Paul Williamsen: Lexus is music to his ears | Inquirer Business

Paul Williamsen: Lexus is music to his ears

/ 08:43 PM July 30, 2013

WILLIAMSEN paid his way through high school and college working as a bicycle mechanic.

During the Lexus IS 350 launch at the Lexus Manila showroom at the Bonifacio Global City recently, Inquirer Motoring bumped into Paul Williamsen, global manager of Lexus Training, Lexus Product Marketing and Planning Division, Lexus International.

A 45-minute interview with the person known as the “face of Lexus College” then ensued.


Three quarters of an hour would seem awfully short to get to know someone like Williamsen, who started his career in the auto industry with Toyota 25 years ago, and now globetrots for the Lexus brand.

Three quarters of an hour wouldn’t seem to give justice to the life and career of someone who has been to both ends of the academic spectrum. Curiously, Williamsen earned his bachelor of science  in Music Education at the University of Minnesota, and his MA in Business Administration at Pepperdine University. That begs the question: How did he end up with a car company?


Williamsen paid his way through high school and college working as a bicycle mechanic.
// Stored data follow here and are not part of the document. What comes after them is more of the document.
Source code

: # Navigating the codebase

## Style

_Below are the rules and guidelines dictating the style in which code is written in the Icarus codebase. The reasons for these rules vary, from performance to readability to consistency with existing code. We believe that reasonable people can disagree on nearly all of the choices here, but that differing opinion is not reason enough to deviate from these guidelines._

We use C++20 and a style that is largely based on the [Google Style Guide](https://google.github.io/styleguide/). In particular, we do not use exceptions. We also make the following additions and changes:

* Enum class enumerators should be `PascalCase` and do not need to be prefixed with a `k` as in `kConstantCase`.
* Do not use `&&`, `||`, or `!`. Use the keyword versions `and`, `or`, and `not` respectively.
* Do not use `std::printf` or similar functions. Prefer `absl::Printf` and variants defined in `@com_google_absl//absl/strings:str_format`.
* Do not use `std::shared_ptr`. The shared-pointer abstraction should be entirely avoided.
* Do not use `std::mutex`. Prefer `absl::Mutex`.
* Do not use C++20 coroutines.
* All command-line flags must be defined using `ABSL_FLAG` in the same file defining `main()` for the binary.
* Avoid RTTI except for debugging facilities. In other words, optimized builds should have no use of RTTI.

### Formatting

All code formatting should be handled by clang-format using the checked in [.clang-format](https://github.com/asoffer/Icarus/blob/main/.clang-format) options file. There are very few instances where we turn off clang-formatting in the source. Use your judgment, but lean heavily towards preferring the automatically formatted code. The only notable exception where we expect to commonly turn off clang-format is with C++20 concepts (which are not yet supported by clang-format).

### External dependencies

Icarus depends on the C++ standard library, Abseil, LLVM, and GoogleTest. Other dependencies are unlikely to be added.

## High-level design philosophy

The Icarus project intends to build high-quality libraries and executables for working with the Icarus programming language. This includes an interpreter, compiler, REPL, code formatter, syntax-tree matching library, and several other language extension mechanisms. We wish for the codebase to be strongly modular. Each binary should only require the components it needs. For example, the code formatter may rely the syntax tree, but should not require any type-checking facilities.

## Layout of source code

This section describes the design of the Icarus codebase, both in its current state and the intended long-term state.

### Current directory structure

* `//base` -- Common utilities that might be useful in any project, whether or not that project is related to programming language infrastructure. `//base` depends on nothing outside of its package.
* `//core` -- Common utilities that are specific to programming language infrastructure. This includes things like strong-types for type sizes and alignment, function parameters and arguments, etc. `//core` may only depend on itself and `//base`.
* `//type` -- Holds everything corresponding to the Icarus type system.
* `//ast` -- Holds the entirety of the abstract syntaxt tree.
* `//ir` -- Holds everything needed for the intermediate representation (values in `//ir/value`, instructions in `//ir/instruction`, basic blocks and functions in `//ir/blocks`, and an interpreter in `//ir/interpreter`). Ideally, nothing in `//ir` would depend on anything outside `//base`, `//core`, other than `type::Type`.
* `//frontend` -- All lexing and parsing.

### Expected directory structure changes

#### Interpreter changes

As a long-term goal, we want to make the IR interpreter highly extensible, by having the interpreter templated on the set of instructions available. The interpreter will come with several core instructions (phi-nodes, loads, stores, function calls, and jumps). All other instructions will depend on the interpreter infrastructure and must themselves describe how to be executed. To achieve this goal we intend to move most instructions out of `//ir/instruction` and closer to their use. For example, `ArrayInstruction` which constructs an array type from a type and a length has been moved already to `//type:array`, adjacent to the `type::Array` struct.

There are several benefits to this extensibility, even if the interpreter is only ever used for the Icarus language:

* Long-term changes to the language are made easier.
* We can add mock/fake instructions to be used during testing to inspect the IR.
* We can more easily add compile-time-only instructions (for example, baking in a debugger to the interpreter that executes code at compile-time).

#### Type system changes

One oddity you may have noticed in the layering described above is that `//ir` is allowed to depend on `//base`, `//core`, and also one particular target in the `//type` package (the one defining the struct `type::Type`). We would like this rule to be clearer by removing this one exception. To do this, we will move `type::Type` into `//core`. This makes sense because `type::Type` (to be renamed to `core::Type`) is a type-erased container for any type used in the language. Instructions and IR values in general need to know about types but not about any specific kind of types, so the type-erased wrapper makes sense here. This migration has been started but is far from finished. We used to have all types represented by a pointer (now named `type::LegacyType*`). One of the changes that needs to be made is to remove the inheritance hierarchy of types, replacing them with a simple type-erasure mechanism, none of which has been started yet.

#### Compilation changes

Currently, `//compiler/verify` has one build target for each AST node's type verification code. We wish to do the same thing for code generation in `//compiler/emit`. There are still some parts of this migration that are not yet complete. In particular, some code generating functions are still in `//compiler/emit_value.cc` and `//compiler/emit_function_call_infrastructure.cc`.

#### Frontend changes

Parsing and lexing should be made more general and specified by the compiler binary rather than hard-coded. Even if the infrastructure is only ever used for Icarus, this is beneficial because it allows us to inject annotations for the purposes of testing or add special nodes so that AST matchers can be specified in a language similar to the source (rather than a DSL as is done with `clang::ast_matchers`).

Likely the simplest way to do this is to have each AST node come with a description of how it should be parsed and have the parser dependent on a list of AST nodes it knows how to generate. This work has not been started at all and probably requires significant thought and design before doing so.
He bought his first race car when he was 15, before he even had a driver’s license. He still has that car today, and he still races it.

He taught himself automotive technology. It was, perhaps, his nature to learn things by himself. It was also part of his nurturing environment. His father was a nuclear engineer, while his older brother has a doctorate in physics, and the younger brother an architect.

“You know our dinner table conversations would get pretty deep when I was a kid,” he said with a laugh.

WILLIAMSEN is joined by Lexus Manila Inc. and Toyota Motor Philippines Corp. bigwigs led by Alfred Ty, Michinobu Sugata and Danny Isla at the launch of the IS 350.

At a young age

“My father enjoyed working on his cars because he was also a mechanical engineer. So when I was a kid I learned how to replace a clutch on a Volkswagen when we owned a Volkswagen. I was probably 10 or 11 [years old] the first time I replaced a Volkswagen clutch,” Williamsen said.

Williamsen recalled that later on, his father bought imported Japanese cars. He eventually learned how to work on those cars, too.

“So, for me it was just natural that when I got my own car at 15 I’d work on it, and I never paid anybody to work on my car,” he said.


Williamsen credited his family with the type of inquisitiveness that would “make us converse and think about it, visualize it in our heads what we’re going to do based on what we see.”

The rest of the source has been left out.